Exercise instructions: Reproduce exactly, and solely, the lines running from the top of the data below through the line with "orient landscape;", both inclusive. Omit pictures.

Data to process:
▶
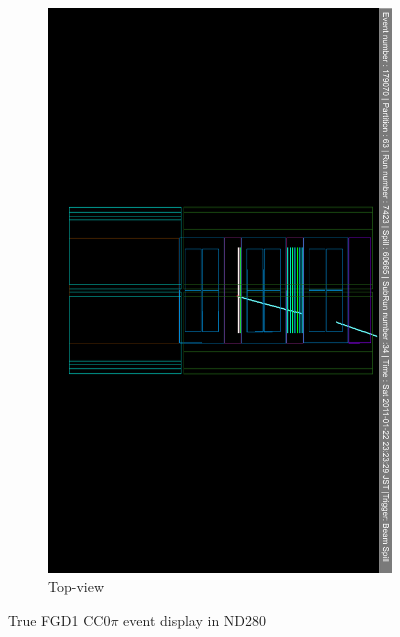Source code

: \begin{itemize}
\begin{figure}[htbp]
\begin{subfigure}[t]{0.49\textwidth}
		\includegraphics[width=\textwidth, trim={1cm 15cm 1cm 15cm}, clip]{figures/numu/evtdisplay/CC0pi_7423_34_179070_ortX0Z_all}
	\caption{Top-view}
	\end{subfigure}
	\caption{True FGD1 CC0$\pi$ event display in ND280}
	\label{fig:cc0pi_evtdisplay}
\end{figure}


\end{itemize}
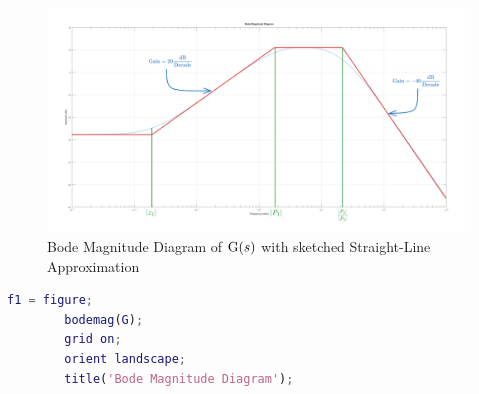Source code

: \begin{hwkProblem}{4}{}
	\begin{figure}[H]
		\begin{center}
			\includegraphics[width=\textwidth]{./images/s04b.png}
		\end{center}
		\caption{Bode Magnitude Diagram of \( \func{G}[s] \) with sketched Straight-Line Approximation}\label{fig:s04b}
	\end{figure}

	\hwkCode{}

	\begin{lstlisting}[language={matlab}, label={lst:s04}, caption={\lstinline{MATLAB} code for P04}]
		f1 = figure;
		bodemag(G);
		grid on;
		orient landscape;
		title('Bode Magnitude Diagram');
	\end{lstlisting}
	
\end{hwkProblem}



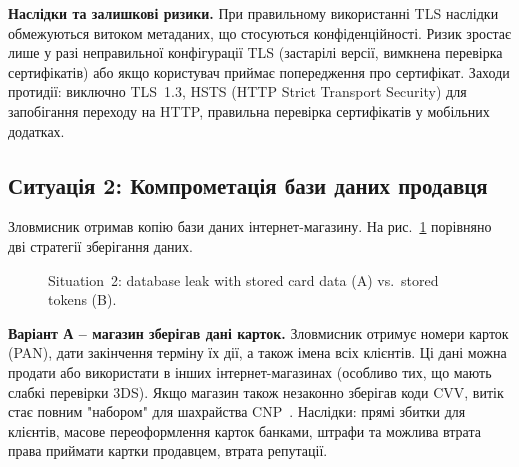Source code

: \textbf{Наслідки та залишкові ризики.} При правильному використанні TLS наслідки обмежуються витоком метаданих, 
що стосуються конфіденційності. Ризик зростає лише у разі неправильної конфігурації TLS (застарілі версії, вимкнена 
перевірка сертифікатів) або якщо користувач приймає попередження про сертифікат. Заходи протидії: виключно 
TLS~1.3, HSTS (HTTP Strict Transport Security) для запобігання переходу на HTTP, правильна перевірка сертифікатів 
у мобільних додатках.

\subsection{Ситуація 2: Компрометація бази даних продавця}
\label{sec:s2}

Зловмисник отримав копію бази даних інтернет-магазину. На рис.~\ref{fig:s2} порівняно дві стратегії зберігання даних.

\begin{figure}[H]
    \centering
    \caption{Situation~2: database leak with stored card data (A) vs.\ stored tokens (B).}
    \label{fig:s2}
\end{figure}

\textbf{Варіант А -- магазин зберігав дані карток.} Зловмисник отримує номери карток (PAN), дати закінчення 
терміну їх дії, а також імена всіх клієнтів. Ці дані можна продати або використати в інших інтернет-магазинах 
(особливо тих, що мають слабкі перевірки 3DS). Якщо магазин також незаконно зберігав коди CVV, витік стає повним 
"набором"{} для шахрайства CNP~\cite{pci_faq_1280}. Наслідки: прямі збитки для клієнтів, масове переоформлення 
карток банками, штрафи та можлива втрата права приймати картки продавцем, втрата репутації.

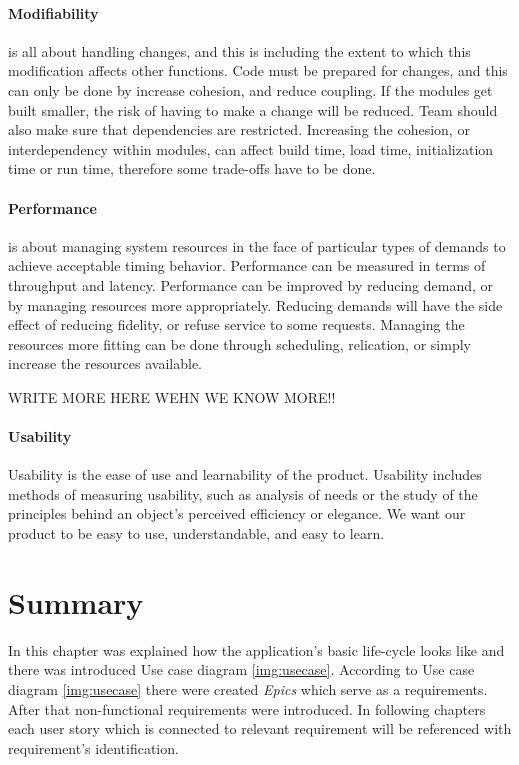 \paragraph{Modifiability}
is all about handling changes, and this is including the extent to which this modification affects other functions. 
Code must be prepared for changes, and this can only be done by increase cohesion, and reduce coupling. 
If the modules get built smaller, the risk of having to make a change will be reduced. 
Team should also make sure that dependencies are restricted. 
Increasing the cohesion, or interdependency within modules, can affect build time, load time, initialization time or run time, therefore some trade-offs have to be done.

\paragraph{Performance}
is about managing system resources in the face of particular types of demands to achieve acceptable timing behavior. 
Performance can be measured in terms of throughput and latency. 
Performance can be improved by reducing demand, or by managing resources more appropriately. 
Reducing demands will have the side effect of reducing fidelity, or refuse service to some requests. 
Managing the resources more fitting can be done through scheduling, relication, or simply increase the resources available.

WRITE MORE HERE WEHN WE KNOW MORE!!


\paragraph{Usability}
Usability is the ease of use and learnability of the product.
Usability includes methods of measuring usability, such as analysis of needs or the study of the principles behind an object's perceived efficiency or elegance. We want our product to be easy to use, understandable, and easy to learn.  

\section{Summary}
In this chapter was explained how the application's basic life-cycle looks like and there was introduced Use case diagram \ref{img:usecase}.
According to Use case diagram \ref{img:usecase} there were created \emph{Epics} which serve as a requirements. 
After that non-functional requirements were introduced.
In following chapters each user story which is connected to relevant requirement will be referenced with requirement's identification.

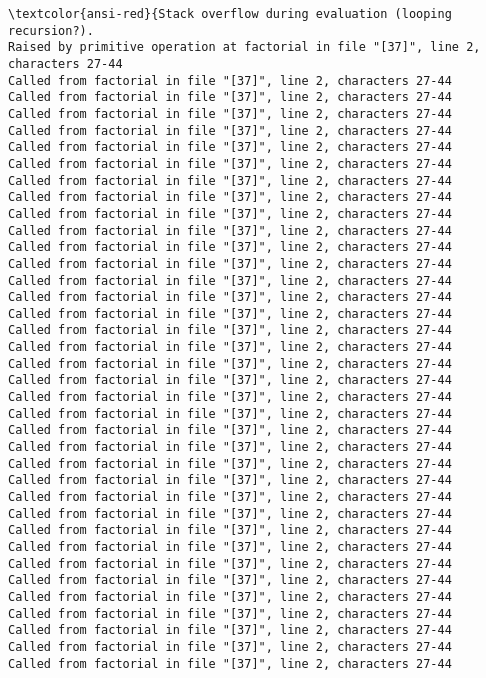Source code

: \documentclass[11pt]{article}
\begin{document}
    \begin{Verbatim}[commandchars=\\\{\}, frame=single, framerule=2mm, rulecolor=\color{outerrorbackground}]
\textcolor{ansi-red}{Stack overflow during evaluation (looping recursion?).
Raised by primitive operation at factorial in file "[37]", line 2, characters 27-44
Called from factorial in file "[37]", line 2, characters 27-44
Called from factorial in file "[37]", line 2, characters 27-44
Called from factorial in file "[37]", line 2, characters 27-44
Called from factorial in file "[37]", line 2, characters 27-44
Called from factorial in file "[37]", line 2, characters 27-44
Called from factorial in file "[37]", line 2, characters 27-44
Called from factorial in file "[37]", line 2, characters 27-44
Called from factorial in file "[37]", line 2, characters 27-44
Called from factorial in file "[37]", line 2, characters 27-44
Called from factorial in file "[37]", line 2, characters 27-44
Called from factorial in file "[37]", line 2, characters 27-44
Called from factorial in file "[37]", line 2, characters 27-44
Called from factorial in file "[37]", line 2, characters 27-44
Called from factorial in file "[37]", line 2, characters 27-44
Called from factorial in file "[37]", line 2, characters 27-44
Called from factorial in file "[37]", line 2, characters 27-44
Called from factorial in file "[37]", line 2, characters 27-44
Called from factorial in file "[37]", line 2, characters 27-44
Called from factorial in file "[37]", line 2, characters 27-44
Called from factorial in file "[37]", line 2, characters 27-44
Called from factorial in file "[37]", line 2, characters 27-44
Called from factorial in file "[37]", line 2, characters 27-44
Called from factorial in file "[37]", line 2, characters 27-44
Called from factorial in file "[37]", line 2, characters 27-44
Called from factorial in file "[37]", line 2, characters 27-44
Called from factorial in file "[37]", line 2, characters 27-44
Called from factorial in file "[37]", line 2, characters 27-44
Called from factorial in file "[37]", line 2, characters 27-44
Called from factorial in file "[37]", line 2, characters 27-44
Called from factorial in file "[37]", line 2, characters 27-44
Called from factorial in file "[37]", line 2, characters 27-44
Called from factorial in file "[37]", line 2, characters 27-44
Called from factorial in file "[37]", line 2, characters 27-44
Called from factorial in file "[37]", line 2, characters 27-44
Called from factorial in file "[37]", line 2, characters 27-44
Called from factorial in file "[37]", line 2, characters 27-44

\end{Verbatim}
\end{document}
◀
Your response:
Source code

: \begin{itemize}
\begin{figure}[htbp]
\begin{subfigure}[t]{0.49\textwidth}
		\includegraphics[width=\textwidth, trim={1cm 15cm 1cm 15cm}, clip]{figures/numu/evtdisplay/CC0pi_7423_34_179070_ortX0Z_all}
	\caption{Top-view}
	\end{subfigure}
	\caption{True FGD1 CC0$\pi$ event display in ND280}
	\label{fig:cc0pi_evtdisplay}
\end{figure}


\end{itemize}
Source code

: \begin{hwkProblem}{4}{}
	\begin{figure}[H]
		\begin{center}
			\includegraphics[width=\textwidth]{./images/s04b.png}
		\end{center}
		\caption{Bode Magnitude Diagram of \( \func{G}[s] \) with sketched Straight-Line Approximation}\label{fig:s04b}
	\end{figure}

	\hwkCode{}

	\begin{lstlisting}[language={matlab}, label={lst:s04}, caption={\lstinline{MATLAB} code for P04}]
		f1 = figure;
		bodemag(G);
		grid on;
		orient landscape;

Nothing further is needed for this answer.